=== Directions for this task ===
In the data below, find every line with the word "have" and copy it out.

(Collected data)
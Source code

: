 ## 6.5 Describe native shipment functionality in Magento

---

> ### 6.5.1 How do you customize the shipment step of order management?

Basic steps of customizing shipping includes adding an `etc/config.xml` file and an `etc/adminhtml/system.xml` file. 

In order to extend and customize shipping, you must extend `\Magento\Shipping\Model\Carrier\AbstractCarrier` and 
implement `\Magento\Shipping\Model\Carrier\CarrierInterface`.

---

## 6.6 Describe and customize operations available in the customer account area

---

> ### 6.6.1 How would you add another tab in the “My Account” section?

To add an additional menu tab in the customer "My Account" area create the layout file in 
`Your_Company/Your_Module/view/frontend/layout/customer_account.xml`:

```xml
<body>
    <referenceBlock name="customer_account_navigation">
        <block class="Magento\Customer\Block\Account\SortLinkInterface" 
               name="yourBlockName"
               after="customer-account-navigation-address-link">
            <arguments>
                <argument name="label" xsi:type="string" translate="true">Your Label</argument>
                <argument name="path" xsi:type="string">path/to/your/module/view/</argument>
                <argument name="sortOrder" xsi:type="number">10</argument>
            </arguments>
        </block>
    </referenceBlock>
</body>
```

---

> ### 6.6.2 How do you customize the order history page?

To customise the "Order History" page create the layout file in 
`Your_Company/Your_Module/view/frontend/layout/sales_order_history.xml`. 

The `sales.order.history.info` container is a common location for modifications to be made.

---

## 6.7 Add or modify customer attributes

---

---

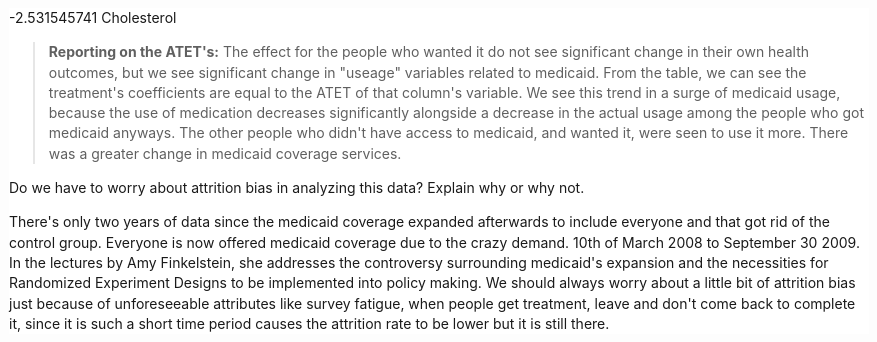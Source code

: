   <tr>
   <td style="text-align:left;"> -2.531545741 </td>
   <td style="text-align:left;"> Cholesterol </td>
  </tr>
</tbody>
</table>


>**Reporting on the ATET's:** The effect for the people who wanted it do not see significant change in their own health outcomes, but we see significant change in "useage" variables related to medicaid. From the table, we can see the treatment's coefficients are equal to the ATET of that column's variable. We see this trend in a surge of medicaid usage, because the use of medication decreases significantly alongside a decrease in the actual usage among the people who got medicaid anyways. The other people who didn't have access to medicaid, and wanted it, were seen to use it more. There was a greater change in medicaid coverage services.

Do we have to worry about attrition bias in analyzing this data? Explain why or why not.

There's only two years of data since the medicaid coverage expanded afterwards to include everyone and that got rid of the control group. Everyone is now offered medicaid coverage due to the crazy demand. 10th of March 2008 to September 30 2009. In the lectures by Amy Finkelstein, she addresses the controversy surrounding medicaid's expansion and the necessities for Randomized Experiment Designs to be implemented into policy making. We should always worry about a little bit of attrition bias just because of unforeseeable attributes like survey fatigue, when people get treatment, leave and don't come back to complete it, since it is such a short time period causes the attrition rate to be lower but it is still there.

=== Exercise response ===
>**Reporting on the ATET's:** The effect for the people who wanted it do not see significant change in their own health outcomes, but we see significant change in "useage" variables related to medicaid. From the table, we can see the treatment's coefficients are equal to the ATET of that column's variable. We see this trend in a surge of medicaid usage, because the use of medication decreases significantly alongside a decrease in the actual usage among the people who got medicaid anyways. The other people who didn't have access to medicaid, and wanted it, were seen to use it more. There was a greater change in medicaid coverage services.
Do we have to worry about attrition bias in analyzing this data? Explain why or why not.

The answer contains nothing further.